(Stored data entries)
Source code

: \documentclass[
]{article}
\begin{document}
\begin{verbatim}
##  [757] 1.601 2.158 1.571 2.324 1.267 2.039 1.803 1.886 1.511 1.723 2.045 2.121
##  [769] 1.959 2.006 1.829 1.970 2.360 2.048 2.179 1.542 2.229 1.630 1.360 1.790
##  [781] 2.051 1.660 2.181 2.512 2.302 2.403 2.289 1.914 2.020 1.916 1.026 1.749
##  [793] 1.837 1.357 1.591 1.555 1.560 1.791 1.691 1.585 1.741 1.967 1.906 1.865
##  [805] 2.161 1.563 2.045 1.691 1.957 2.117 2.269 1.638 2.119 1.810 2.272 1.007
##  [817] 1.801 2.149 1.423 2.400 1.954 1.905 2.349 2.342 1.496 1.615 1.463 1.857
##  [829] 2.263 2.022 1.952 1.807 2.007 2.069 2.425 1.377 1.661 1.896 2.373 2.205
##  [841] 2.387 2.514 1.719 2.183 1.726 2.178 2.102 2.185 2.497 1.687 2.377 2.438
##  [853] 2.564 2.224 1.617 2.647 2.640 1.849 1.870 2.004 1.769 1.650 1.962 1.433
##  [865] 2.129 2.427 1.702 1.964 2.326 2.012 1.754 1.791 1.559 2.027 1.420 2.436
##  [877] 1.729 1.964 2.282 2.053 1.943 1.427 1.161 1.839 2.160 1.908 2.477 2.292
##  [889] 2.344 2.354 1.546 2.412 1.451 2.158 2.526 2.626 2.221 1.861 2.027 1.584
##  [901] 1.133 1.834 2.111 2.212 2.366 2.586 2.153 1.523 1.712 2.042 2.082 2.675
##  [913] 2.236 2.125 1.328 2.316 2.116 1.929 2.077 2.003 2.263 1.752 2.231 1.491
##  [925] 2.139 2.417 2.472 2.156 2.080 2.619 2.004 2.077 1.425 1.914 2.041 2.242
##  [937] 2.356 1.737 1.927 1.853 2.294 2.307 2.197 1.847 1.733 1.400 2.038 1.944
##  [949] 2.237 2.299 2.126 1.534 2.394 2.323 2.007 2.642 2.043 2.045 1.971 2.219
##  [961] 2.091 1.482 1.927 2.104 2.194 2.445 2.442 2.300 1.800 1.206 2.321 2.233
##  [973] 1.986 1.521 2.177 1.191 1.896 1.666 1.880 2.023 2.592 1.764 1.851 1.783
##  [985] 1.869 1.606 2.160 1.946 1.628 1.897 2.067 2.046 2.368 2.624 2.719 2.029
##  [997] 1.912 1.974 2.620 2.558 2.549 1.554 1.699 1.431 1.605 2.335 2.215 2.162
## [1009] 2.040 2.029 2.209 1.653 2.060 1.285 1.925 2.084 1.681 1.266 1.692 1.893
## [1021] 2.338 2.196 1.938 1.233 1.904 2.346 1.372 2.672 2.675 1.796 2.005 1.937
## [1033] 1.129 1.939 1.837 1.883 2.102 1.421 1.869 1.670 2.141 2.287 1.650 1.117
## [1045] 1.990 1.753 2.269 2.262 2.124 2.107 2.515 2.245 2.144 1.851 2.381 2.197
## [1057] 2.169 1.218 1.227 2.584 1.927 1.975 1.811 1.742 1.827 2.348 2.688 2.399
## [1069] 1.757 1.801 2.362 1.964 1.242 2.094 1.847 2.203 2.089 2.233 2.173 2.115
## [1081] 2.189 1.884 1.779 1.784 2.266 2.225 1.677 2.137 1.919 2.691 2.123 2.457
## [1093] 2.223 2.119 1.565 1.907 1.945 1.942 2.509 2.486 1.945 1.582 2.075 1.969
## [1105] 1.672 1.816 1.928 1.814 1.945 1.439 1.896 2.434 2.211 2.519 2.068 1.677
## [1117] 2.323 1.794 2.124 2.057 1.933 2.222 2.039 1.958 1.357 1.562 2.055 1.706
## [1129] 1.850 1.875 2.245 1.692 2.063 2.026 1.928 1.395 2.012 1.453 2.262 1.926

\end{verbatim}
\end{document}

> AIM OF THE EXERCISE
Reproduce the lines of the records exactly, from the first one through the line that contains "1.630 1.360 1.790".

> EXERCISE OUTPUT
Source code

: \documentclass[
]{article}
\begin{document}
\begin{verbatim}
##  [757] 1.601 2.158 1.571 2.324 1.267 2.039 1.803 1.886 1.511 1.723 2.045 2.121
##  [769] 1.959 2.006 1.829 1.970 2.360 2.048 2.179 1.542 2.229 1.630 1.360 1.790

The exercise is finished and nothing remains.